■ Requirement:
Go to the line containing "# 01 导论：车路协同为什么重要？" in the records below and print it and every following line exactly, on through the line containing "还有团雾场景。我拿百度参与的", then stop.

Records shown Start Marker

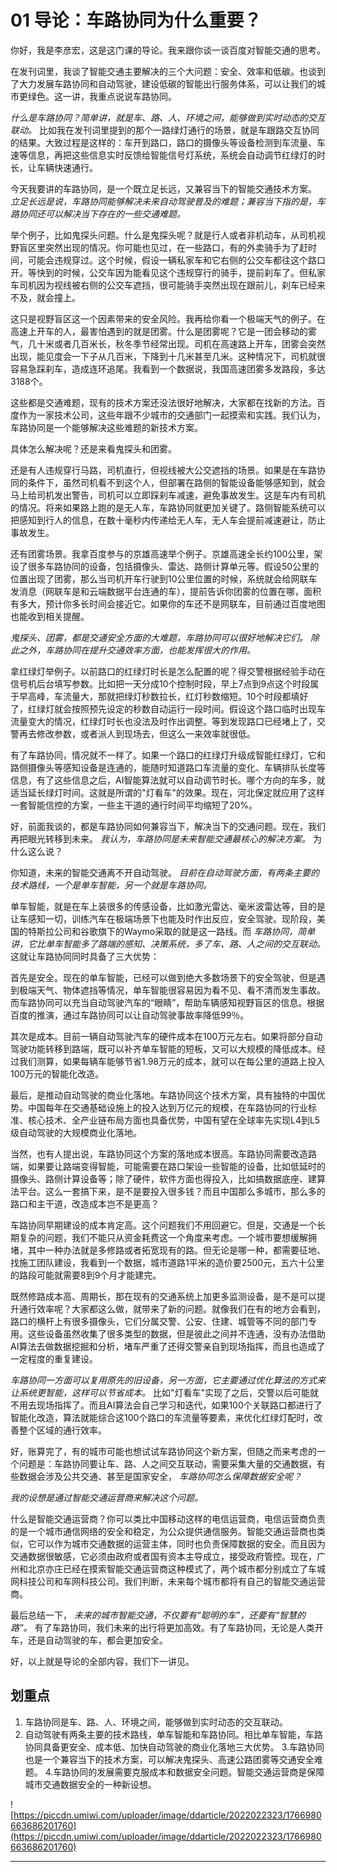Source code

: # 01 导论：车路协同为什么重要？

你好，我是李彦宏，这是这门课的导论。我来跟你谈一谈百度对智能交通的思考。

在发刊词里，我谈了智能交通主要解决的三个大问题：安全、效率和低碳。也谈到了大力发展车路协同和自动驾驶，建设低碳的智能出行服务体系，可以让我们的城市更绿色。这一讲，我重点说说车路协同。

 *什么是车路协同？简单讲，就是车、路、人、环境之间，能够做到实时动态的交互联动。* 比如我在发刊词里提到的那个一路绿灯通行的场景，就是车跟路交互协同的结果。大致过程是这样的：车开到路口，路口的摄像头等设备检测到车流量、车速等信息，再把这些信息实时反馈给智能信号灯系统，系统会自动调节红绿灯的时长，让车辆快速通行。

今天我要讲的车路协同，是一个既立足长远，又兼容当下的智能交通技术方案。 *立足长远是说，车路协同能够解决未来自动驾驶普及的难题；兼容当下指的是，车路协同还可以解决当下存在的一些交通难题。*

举个例子，比如鬼探头问题。什么是鬼探头呢？就是行人或者非机动车，从司机视野盲区里突然出现的情况。你可能也见过，在一些路口，有的外卖骑手为了赶时间，可能会违规穿过。这个时候，假设一辆私家车和它右侧的公交车都往这个路口开。等快到的时候，公交车因为能看见这个违规穿行的骑手，提前刹车了。但私家车司机因为视线被右侧的公交车遮挡，很可能骑手突然出现在跟前儿，刹车已经来不及，就会撞上。

这只是视野盲区这一个因素带来的安全风险。我再给你看一个极端天气的例子。在高速上开车的人，最害怕遇到的就是团雾。什么是团雾呢？它是一团会移动的雾气，几十米或者几百米长，秋冬季节经常出现。司机在高速路上开车，团雾会突然出现，能见度会一下子从几百米，下降到十几米甚至几米。这种情况下，司机就很容易急踩刹车，造成连环追尾。我看到一个数据说，我国高速团雾多发路段，多达3188个。

这些都是交通难题，现有的技术方案还没法很好地解决，大家都在找新的方法。百度作为一家技术公司，这些年跟不少城市的交通部门一起摸索和实践。我们认为，车路协同是一个能够解决这些难题的新技术方案。

具体怎么解决呢？还是来看鬼探头和团雾。

还是有人违规穿行马路，司机直行，但视线被大公交遮挡的场景。如果是在车路协同的条件下，虽然司机看不到这个人，但部署在路侧的智能设备能够感知到，就会马上给司机发出警告，司机可以立即踩刹车减速，避免事故发生。这是车内有司机的情况。将来如果路上跑的是无人车，车路协同就更加关键了。路侧智能系统可以把感知到行人的信息，在数十毫秒内传递给无人车，无人车会提前减速避让，防止事故发生。

还有团雾场景。我拿百度参与的京雄高速举个例子。京雄高速全长约100公里，架设了很多车路协同的设备，包括摄像头、雷达、路侧计算单元等。假设50公里的位置出现了团雾，那么当司机开车行驶到10公里位置的时候，系统就会给网联车发消息（网联车是和云端数据平台连通的车），提前告诉你团雾的位置在哪，面积有多大，预计你多长时间会接近它。如果你的车还不是网联车，目前通过百度地图也能收到相关提醒。

 *鬼探头、团雾，都是交通安全方面的大难题，车路协同可以很好地解决它们。*  *除此之外，车路协同在提升交通效率方面，也能发挥很大的作用。*

拿红绿灯举例子。以前路口的红绿灯时长是怎么配置的呢？得交警根据经验手动在信号机后台填写参数。比如把一天分成10个控制时段，早上7点到9点这个时段属于早高峰，车流量大，那就把绿灯秒数拉长，红灯秒数缩短。10个时段都填好了，红绿灯就会按照预先设定的秒数自动运行一段时间。假设这个路口临时出现车流量变大的情况，红绿灯时长也没法及时作出调整。等到发现路口已经堵上了，交警再去修改参数，或者派人到现场去，但这么一来效率就很低。

有了车路协同，情况就不一样了。如果一个路口的红绿灯升级成智能红绿灯，它和路侧摄像头等感知设备是连通的，能随时知道路口车流量的变化、车辆排队长度等信息，有了这些信息之后，AI智能算法就可以自动调节时长。哪个方向的车多，就适当延长绿灯时间。这就是所谓的"灯看车"的效果。现在，河北保定就应用了这样一套智能信控的方案，一些主干道的通行时间平均缩短了20%。

好，前面我谈的，都是车路协同如何兼容当下，解决当下的交通问题。现在，我们再把眼光转移到未来。 *我认为，车路协同是未来智能交通最核心的解决方案。* 为什么这么说？

你知道，未来的智能交通离不开自动驾驶。 *目前在自动驾驶方面，有两条主要的技术路线，一个是单车智能，另一个就是车路协同。*

单车智能，就是在车上装很多的传感设备，比如激光雷达、毫米波雷达等，目的是让车感知一切，训练汽车在极端场景下也能及时作出反应，安全驾驶。现阶段，美国的特斯拉公司和谷歌旗下的Waymo采取的就是这一路线。而 *车路协同，简单讲，它比单车智能多了路端的感知、决策系统，多了车、路、人之间的交互联动。* 这就让车路协同同时具备了三大优势：

首先是安全。现在的单车智能，已经可以做到绝大多数场景下的安全驾驶，但是遇到极端天气、物体遮挡等情况，单车智能很容易因为看不见、看不清而发生事故。而车路协同可以充当自动驾驶汽车的“眼睛”，帮助车辆感知视野盲区的信息。根据百度的推演，通过车路协同可以让自动驾驶事故率降低99％。

其次是成本。目前一辆自动驾驶汽车的硬件成本在100万元左右。如果将部分自动驾驶功能转移到路端，既可以补齐单车智能的短板，又可以大规模的降低成本。经过我们测算，如果每辆车能够节省1.98万元的成本，就可以在每公里的道路上投入100万元的智能化改造。

最后，是推动自动驾驶的商业化落地。车路协同这个技术方案，具有独特的中国优势。中国每年在交通基础设施上的投入达到万亿元的规模，在车路协同的行业标准、核心技术、全产业链布局方面也具备优势，中国有望在全球率先实现L4到L5级自动驾驶的大规模商业化落地。

当然，也有人提出说，车路协同这个方案的落地成本很高。车路协同需要改造路端，如果要让路端变得智能，可能需要在路口架设一些智能的设备，比如低延时的摄像头、路侧计算设备等；除了硬件，软件方面也得投入，比如搞数据底座、建算法平台。这么一套搞下来，是不是要投入很多钱？而且中国那么多城市，那么多的路口和主干道，改造成本岂不是更高？

车路协同早期建设的成本肯定高。这个问题我们不用回避它。但是，交通是一个长期复杂的问题，我们不能只从资金耗费这一个角度来考虑。一个城市要想缓解拥堵，其中一种办法就是多修路或者拓宽现有的路。但无论是哪一种，都需要征地、找施工团队建设，我看到一个数据，城市道路1平米的造价要2500元，五六十公里的路段可能就需要8到9个月才能建完。

既然修路成本高、周期长，那在现有的交通系统上加更多监测设备，是不是可以提升通行效率呢？大家都这么做，就带来了新的问题。就像我们在有的地方会看到，路口的横杆上有很多摄像头，它们分属交警、公安、住建、城管等不同的部门专用。这些设备虽然收集了很多类型的数据，但是彼此之间并不连通，没有办法借助AI算法去做数据挖掘和分析，堵车严重了还得交警亲自到现场指挥，而且也造成了一定程度的重复建设。

 *车路协同一方面可以复用原先的旧设备，另一方面，它主要通过优化算法的方式来让系统更智能，这样可以节省成本。* 比如"灯看车"实现了之后，交警以后可能就不用去现场指挥了。而且AI算法会自己学习和迭代，如果100个关联路口都进行了智能化改造，算法就能综合这100个路口的车流量等要素，来优化红绿灯配时，改善整个区域的通行效率。

好，账算完了，有的城市可能也想试试车路协同这个新方案，但随之而来考虑的一个问题是：车路协同要让车、路、人之间交互联动，需要采集大量的交通数据，有些数据会涉及公共交通、甚至是国家安全， *车路协同怎么保障数据安全呢？*

 *我的设想是通过智能交通运营商来解决这个问题。*

什么是智能交通运营商？你可以类比中国移动这样的电信运营商，电信运营商负责的是一个城市通信网络的安全和稳定，为公众提供通信服务。智能交通运营商也类似，它可以作为城市交通数据的运营主体，同时也负责保障数据的安全。而且因为交通数据很敏感，它必须由政府或者国有资本主导成立，接受政府管控。现在，广州和北京亦庄已经在摸索智能交通运营商这种模式了，两个城市都分别成立了车城网科技公司和车网科技公司。我们判断，未来每个城市都将有自己的智能交通运营商。

最后总结一下， *未来的城市智能交通，不仅要有“聪明的车”，还要有“智慧的路”。* 有了车路协同，我们未来的出行将更加高效。有了车路协同，无论是人类开车，还是自动驾驶的车，都会更加安全。

好，以上就是导论的全部内容，我们下一讲见。

## 划重点

1. 车路协同是车、路、人、环境之间，能够做到实时动态的交互联动。
2. 自动驾驶有两条主要的技术路线，单车智能和车路协同。相比单车智能，车路协同具备更安全、成本低、加快自动驾驶的商业化落地三大优势。
3.车路协同也是一个兼容当下的技术方案，可以解决鬼探头、高速公路团雾等交通安全难题。
4.车路协同的发展需要克服成本和数据安全问题。智能交通运营商是保障城市交通数据安全的一种新设想。

![https://piccdn.umiwi.com/uploader/image/ddarticle/2022022323/1766980663686201760](https://piccdn.umiwi.com/uploader/image/ddarticle/2022022323/1766980663686201760)

---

Records shown End Marker

■ Response to this exercise:
: # 01 导论：车路协同为什么重要？

你好，我是李彦宏，这是这门课的导论。我来跟你谈一谈百度对智能交通的思考。

在发刊词里，我谈了智能交通主要解决的三个大问题：安全、效率和低碳。也谈到了大力发展车路协同和自动驾驶，建设低碳的智能出行服务体系，可以让我们的城市更绿色。这一讲，我重点说说车路协同。

 *什么是车路协同？简单讲，就是车、路、人、环境之间，能够做到实时动态的交互联动。* 比如我在发刊词里提到的那个一路绿灯通行的场景，就是车跟路交互协同的结果。大致过程是这样的：车开到路口，路口的摄像头等设备检测到车流量、车速等信息，再把这些信息实时反馈给智能信号灯系统，系统会自动调节红绿灯的时长，让车辆快速通行。

今天我要讲的车路协同，是一个既立足长远，又兼容当下的智能交通技术方案。 *立足长远是说，车路协同能够解决未来自动驾驶普及的难题；兼容当下指的是，车路协同还可以解决当下存在的一些交通难题。*

举个例子，比如鬼探头问题。什么是鬼探头呢？就是行人或者非机动车，从司机视野盲区里突然出现的情况。你可能也见过，在一些路口，有的外卖骑手为了赶时间，可能会违规穿过。这个时候，假设一辆私家车和它右侧的公交车都往这个路口开。等快到的时候，公交车因为能看见这个违规穿行的骑手，提前刹车了。但私家车司机因为视线被右侧的公交车遮挡，很可能骑手突然出现在跟前儿，刹车已经来不及，就会撞上。

这只是视野盲区这一个因素带来的安全风险。我再给你看一个极端天气的例子。在高速上开车的人，最害怕遇到的就是团雾。什么是团雾呢？它是一团会移动的雾气，几十米或者几百米长，秋冬季节经常出现。司机在高速路上开车，团雾会突然出现，能见度会一下子从几百米，下降到十几米甚至几米。这种情况下，司机就很容易急踩刹车，造成连环追尾。我看到一个数据说，我国高速团雾多发路段，多达3188个。

这些都是交通难题，现有的技术方案还没法很好地解决，大家都在找新的方法。百度作为一家技术公司，这些年跟不少城市的交通部门一起摸索和实践。我们认为，车路协同是一个能够解决这些难题的新技术方案。

具体怎么解决呢？还是来看鬼探头和团雾。

还是有人违规穿行马路，司机直行，但视线被大公交遮挡的场景。如果是在车路协同的条件下，虽然司机看不到这个人，但部署在路侧的智能设备能够感知到，就会马上给司机发出警告，司机可以立即踩刹车减速，避免事故发生。这是车内有司机的情况。将来如果路上跑的是无人车，车路协同就更加关键了。路侧智能系统可以把感知到行人的信息，在数十毫秒内传递给无人车，无人车会提前减速避让，防止事故发生。

还有团雾场景。我拿百度参与的京雄高速举个例子。京雄高速全长约100公里，架设了很多车路协同的设备，包括摄像头、雷达、路侧计算单元等。假设50公里的位置出现了团雾，那么当司机开车行驶到10公里位置的时候，系统就会给网联车发消息（网联车是和云端数据平台连通的车），提前告诉你团雾的位置在哪，面积有多大，预计你多长时间会接近它。如果你的车还不是网联车，目前通过百度地图也能收到相关提醒。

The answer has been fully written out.